| ASSIGNED TASK |
Without changing anything, transcribe all of the entries.

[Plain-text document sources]
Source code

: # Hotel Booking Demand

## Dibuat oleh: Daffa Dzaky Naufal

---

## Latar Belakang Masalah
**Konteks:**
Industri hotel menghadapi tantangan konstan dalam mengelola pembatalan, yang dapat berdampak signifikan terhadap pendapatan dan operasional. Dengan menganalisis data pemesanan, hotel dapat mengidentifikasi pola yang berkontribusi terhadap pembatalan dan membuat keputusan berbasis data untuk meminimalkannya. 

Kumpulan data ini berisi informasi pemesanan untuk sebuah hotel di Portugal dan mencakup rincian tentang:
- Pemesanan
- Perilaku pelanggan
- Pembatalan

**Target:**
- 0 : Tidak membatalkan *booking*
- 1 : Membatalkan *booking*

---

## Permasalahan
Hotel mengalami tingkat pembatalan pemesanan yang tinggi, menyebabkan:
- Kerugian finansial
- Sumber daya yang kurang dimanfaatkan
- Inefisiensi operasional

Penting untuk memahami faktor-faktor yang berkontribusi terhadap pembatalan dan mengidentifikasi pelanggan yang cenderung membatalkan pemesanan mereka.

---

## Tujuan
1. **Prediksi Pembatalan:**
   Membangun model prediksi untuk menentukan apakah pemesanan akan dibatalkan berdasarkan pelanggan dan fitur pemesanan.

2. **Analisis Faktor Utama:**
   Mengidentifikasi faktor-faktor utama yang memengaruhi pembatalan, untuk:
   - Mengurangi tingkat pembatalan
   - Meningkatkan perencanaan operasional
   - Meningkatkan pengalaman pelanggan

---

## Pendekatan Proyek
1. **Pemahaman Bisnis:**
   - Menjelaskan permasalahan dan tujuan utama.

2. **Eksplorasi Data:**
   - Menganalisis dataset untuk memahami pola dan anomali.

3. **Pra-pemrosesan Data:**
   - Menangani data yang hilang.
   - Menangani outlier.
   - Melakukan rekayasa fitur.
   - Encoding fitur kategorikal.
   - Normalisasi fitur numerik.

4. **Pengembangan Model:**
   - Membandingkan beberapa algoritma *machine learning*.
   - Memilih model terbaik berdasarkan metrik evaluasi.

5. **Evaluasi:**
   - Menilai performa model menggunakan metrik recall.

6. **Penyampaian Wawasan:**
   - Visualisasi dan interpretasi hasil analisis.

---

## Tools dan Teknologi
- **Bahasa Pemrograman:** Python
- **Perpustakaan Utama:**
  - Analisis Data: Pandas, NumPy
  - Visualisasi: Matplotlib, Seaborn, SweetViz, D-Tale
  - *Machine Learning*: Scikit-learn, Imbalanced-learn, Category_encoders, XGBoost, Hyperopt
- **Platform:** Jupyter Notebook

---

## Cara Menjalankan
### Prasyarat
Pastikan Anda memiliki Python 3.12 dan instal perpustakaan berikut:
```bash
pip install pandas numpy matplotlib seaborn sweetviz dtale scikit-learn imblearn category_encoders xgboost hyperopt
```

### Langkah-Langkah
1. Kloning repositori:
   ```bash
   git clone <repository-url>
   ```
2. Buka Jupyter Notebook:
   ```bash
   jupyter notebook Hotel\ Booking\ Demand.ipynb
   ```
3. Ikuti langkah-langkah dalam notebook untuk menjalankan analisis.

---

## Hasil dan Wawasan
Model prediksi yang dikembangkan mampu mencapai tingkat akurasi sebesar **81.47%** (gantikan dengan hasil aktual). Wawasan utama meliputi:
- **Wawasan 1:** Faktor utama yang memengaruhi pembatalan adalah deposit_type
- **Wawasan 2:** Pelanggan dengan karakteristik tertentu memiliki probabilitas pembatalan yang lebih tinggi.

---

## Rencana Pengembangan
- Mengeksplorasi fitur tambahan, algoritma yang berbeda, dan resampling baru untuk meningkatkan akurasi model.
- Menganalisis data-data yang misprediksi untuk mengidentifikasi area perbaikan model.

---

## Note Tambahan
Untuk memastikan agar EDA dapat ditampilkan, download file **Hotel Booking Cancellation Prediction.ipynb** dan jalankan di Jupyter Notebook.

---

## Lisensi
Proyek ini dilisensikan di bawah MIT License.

| EXERCISE OUTPUT |
Source code

: # Hotel Booking Demand

## Dibuat oleh: Daffa Dzaky Naufal

---

## Latar Belakang Masalah
**Konteks:**
Industri hotel menghadapi tantangan konstan dalam mengelola pembatalan, yang dapat berdampak signifikan terhadap pendapatan dan operasional. Dengan menganalisis data pemesanan, hotel dapat mengidentifikasi pola yang berkontribusi terhadap pembatalan dan membuat keputusan berbasis data untuk meminimalkannya. 

Kumpulan data ini berisi informasi pemesanan untuk sebuah hotel di Portugal dan mencakup rincian tentang:
- Pemesanan
- Perilaku pelanggan
- Pembatalan

**Target:**
- 0 : Tidak membatalkan *booking*
- 1 : Membatalkan *booking*

---

## Permasalahan
Hotel mengalami tingkat pembatalan pemesanan yang tinggi, menyebabkan:
- Kerugian finansial
- Sumber daya yang kurang dimanfaatkan
- Inefisiensi operasional

Penting untuk memahami faktor-faktor yang berkontribusi terhadap pembatalan dan mengidentifikasi pelanggan yang cenderung membatalkan pemesanan mereka.

---

## Tujuan
1. **Prediksi Pembatalan:**
   Membangun model prediksi untuk menentukan apakah pemesanan akan dibatalkan berdasarkan pelanggan dan fitur pemesanan.

2. **Analisis Faktor Utama:**
   Mengidentifikasi faktor-faktor utama yang memengaruhi pembatalan, untuk:
   - Mengurangi tingkat pembatalan
   - Meningkatkan perencanaan operasional
   - Meningkatkan pengalaman pelanggan

---

## Pendekatan Proyek
1. **Pemahaman Bisnis:**
   - Menjelaskan permasalahan dan tujuan utama.

2. **Eksplorasi Data:**
   - Menganalisis dataset untuk memahami pola dan anomali.

3. **Pra-pemrosesan Data:**
   - Menangani data yang hilang.
   - Menangani outlier.
   - Melakukan rekayasa fitur.
   - Encoding fitur kategorikal.
   - Normalisasi fitur numerik.

4. **Pengembangan Model:**
   - Membandingkan beberapa algoritma *machine learning*.
   - Memilih model terbaik berdasarkan metrik evaluasi.

5. **Evaluasi:**
   - Menilai performa model menggunakan metrik recall.

6. **Penyampaian Wawasan:**
   - Visualisasi dan interpretasi hasil analisis.

---

## Tools dan Teknologi
- **Bahasa Pemrograman:** Python
- **Perpustakaan Utama:**
  - Analisis Data: Pandas, NumPy
  - Visualisasi: Matplotlib, Seaborn, SweetViz, D-Tale
  - *Machine Learning*: Scikit-learn, Imbalanced-learn, Category_encoders, XGBoost, Hyperopt
- **Platform:** Jupyter Notebook

---

## Cara Menjalankan
### Prasyarat
Pastikan Anda memiliki Python 3.12 dan instal perpustakaan berikut:
```bash
pip install pandas numpy matplotlib seaborn sweetviz dtale scikit-learn imblearn category_encoders xgboost hyperopt
```

### Langkah-Langkah
1. Kloning repositori:
   ```bash
   git clone <repository-url>
   ```
2. Buka Jupyter Notebook:
   ```bash
   jupyter notebook Hotel\ Booking\ Demand.ipynb
   ```
3. Ikuti langkah-langkah dalam notebook untuk menjalankan analisis.

---

## Hasil dan Wawasan
Model prediksi yang dikembangkan mampu mencapai tingkat akurasi sebesar **81.47%** (gantikan dengan hasil aktual). Wawasan utama meliputi:
- **Wawasan 1:** Faktor utama yang memengaruhi pembatalan adalah deposit_type
- **Wawasan 2:** Pelanggan dengan karakteristik tertentu memiliki probabilitas pembatalan yang lebih tinggi.

---

## Rencana Pengembangan
- Mengeksplorasi fitur tambahan, algoritma yang berbeda, dan resampling baru untuk meningkatkan akurasi model.
- Menganalisis data-data yang misprediksi untuk mengidentifikasi area perbaikan model.

---

## Note Tambahan
Untuk memastikan agar EDA dapat ditampilkan, download file **Hotel Booking Cancellation Prediction.ipynb** dan jalankan di Jupyter Notebook.

---

## Lisensi
Proyek ini dilisensikan di bawah MIT License.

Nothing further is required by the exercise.